Değerli Okurlar, kentimize verilen içme suyu konusundaki duyarlılığım malumunuzdur.

Bu köşede yıllardır kentimize verilen içme suyu ile ilgili makaleler yazmakta, ilgilileri uyarmaktayım.

21. yüzyıla yelken açan dünyada, gelecekteki en önemli tehlikenin sulardan geleceğini bilim insanları açıklamaktadır.

Çünkü su kaynakları sınırlıdır ve her türlü kirlilik riski ve tehdidi ile karşı karşıyadır…

Dünyamızın geleceği su açısından gerçekten ciddi tehdit altındadır…

Bu tehdit yabana atılamaz, çünkü ‘yakın bir tehdit’ olduğu aşikardır…

Sadece Küresel Isınma ve ondan kaynaklı iklim değişiklikleri, kuraklık su kaynaklarını tehdit etmiyor…
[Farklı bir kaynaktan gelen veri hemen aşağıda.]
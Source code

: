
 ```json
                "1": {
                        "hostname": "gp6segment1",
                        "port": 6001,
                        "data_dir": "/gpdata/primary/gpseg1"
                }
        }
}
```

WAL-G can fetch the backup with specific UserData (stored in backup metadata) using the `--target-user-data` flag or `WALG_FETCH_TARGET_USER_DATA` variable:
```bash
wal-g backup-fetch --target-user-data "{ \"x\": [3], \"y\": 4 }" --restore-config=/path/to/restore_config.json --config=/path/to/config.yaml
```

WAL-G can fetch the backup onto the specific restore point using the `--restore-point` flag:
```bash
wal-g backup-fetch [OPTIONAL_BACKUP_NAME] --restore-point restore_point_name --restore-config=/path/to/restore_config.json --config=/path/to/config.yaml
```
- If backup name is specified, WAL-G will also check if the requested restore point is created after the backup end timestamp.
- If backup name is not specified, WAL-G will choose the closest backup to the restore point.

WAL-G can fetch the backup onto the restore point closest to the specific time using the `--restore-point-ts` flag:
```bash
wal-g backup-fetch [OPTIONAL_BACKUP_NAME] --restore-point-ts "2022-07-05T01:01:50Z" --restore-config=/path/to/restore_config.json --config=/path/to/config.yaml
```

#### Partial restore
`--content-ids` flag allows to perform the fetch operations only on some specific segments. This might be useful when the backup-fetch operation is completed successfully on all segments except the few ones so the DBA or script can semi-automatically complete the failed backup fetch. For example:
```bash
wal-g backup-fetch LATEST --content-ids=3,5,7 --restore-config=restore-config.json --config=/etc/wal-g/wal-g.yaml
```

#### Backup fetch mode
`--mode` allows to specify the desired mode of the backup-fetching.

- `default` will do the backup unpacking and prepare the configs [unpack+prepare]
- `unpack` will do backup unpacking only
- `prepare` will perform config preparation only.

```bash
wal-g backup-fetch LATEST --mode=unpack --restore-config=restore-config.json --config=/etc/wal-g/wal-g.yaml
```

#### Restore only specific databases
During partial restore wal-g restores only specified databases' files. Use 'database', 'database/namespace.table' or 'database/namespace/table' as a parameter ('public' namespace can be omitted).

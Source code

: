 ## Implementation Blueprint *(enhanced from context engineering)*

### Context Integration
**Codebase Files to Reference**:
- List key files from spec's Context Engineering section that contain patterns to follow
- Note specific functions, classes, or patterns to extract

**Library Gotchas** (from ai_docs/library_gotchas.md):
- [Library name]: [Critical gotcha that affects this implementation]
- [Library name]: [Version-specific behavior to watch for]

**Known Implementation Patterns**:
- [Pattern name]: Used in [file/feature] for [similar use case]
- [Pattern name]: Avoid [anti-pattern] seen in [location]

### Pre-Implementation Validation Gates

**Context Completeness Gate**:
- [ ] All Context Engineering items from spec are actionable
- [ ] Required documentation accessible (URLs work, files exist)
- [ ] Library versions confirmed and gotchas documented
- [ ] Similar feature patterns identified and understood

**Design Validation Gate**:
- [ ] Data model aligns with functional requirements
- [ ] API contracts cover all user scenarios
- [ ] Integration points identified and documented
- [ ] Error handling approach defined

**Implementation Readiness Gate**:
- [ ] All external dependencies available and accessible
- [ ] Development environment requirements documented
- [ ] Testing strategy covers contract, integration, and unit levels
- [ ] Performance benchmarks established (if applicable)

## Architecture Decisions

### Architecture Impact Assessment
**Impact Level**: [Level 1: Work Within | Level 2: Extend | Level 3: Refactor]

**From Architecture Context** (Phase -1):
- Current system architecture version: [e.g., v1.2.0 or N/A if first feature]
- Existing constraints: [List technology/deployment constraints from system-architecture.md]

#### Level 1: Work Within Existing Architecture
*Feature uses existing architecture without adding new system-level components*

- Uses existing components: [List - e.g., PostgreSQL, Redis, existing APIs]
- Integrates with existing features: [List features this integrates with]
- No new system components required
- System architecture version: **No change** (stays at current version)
Devasa kentlerin çöpleri, atıksuları, oto yıkama ve yağlama işyerleri, büyük fabrikaların atıkları, tarım alanlarının ilaçlanması, gübrelenmesinden kaynaklı kimyasal atıklar da su kaynaklarımızı ve dolayısıyla geleceğimizi tehdit ediyor…

**

**

Biliyorsunuz, yıllardır su kaynaklarımızı tehdit eden her türlü kirliliğin üzerine üzerine giden ve bu konuda kamu kurum ve kuruluşları ile sivil toplum ve demokratik kitle örgütlerini harekete geçiren biriyim.

Bölgemizdeki çatışmalı süreçte kullanılan ve toprağa düşen ağır silahların atıklarının gelecekte yeraltındaki su kaynaklarımızı ‘ağır metal’ ile kirleterek insan sağlığına ve ülke ekonomisine ciddi zararlar verebileceğine dair basın açıklamalarım ve yazılarım yazılı tarihe geçmiştir…

Bu köşenin acizane Yazarı olarak yıllarca, maalesef bugün aktif olmayan Batman Kent Konseyi’nin Çevre ve Sağlık Başkanlığı ile üç dönem Batman Çevre Gönüllüleri Derneği Başkanlığını yürüten biri olarak halk sağlığı için mücadele vermiş ve halen vermekteyim.

Kanserojen etkileri bulunan içme suyumuzdaki Fenol, şehir içme suyu şebekesinin Asbestli boruları vs konularında gündem yaratan çalışmalara imza attığımı hatırlatmak isterim.

Bu gerçekleri hatırlatma nedenim, Zilek Su kaynağıdır…

Batman’ın gelecekteki en önemli su kaynakları olması beklenen Zilek Suyu ile ilgili çok sayıda makalemin bulunduğunu hatırlayacaksınız.

**

**

Bu kentin geleceği için kafa yoranlardan biri olarak Zilek Su Kaynağı ile ilgili çalışmalarım da olmuştur.

İki binli yıllarda ısrarla fenol maddesine dikkat çekmeme rağmen, ilgililer gereken tedbirleri almayınca, 2009 yılında kente verilen içme suyunun yemeklerde dahi tüketilmemesi için halkın etkin şekilde uyarılması istenmişti.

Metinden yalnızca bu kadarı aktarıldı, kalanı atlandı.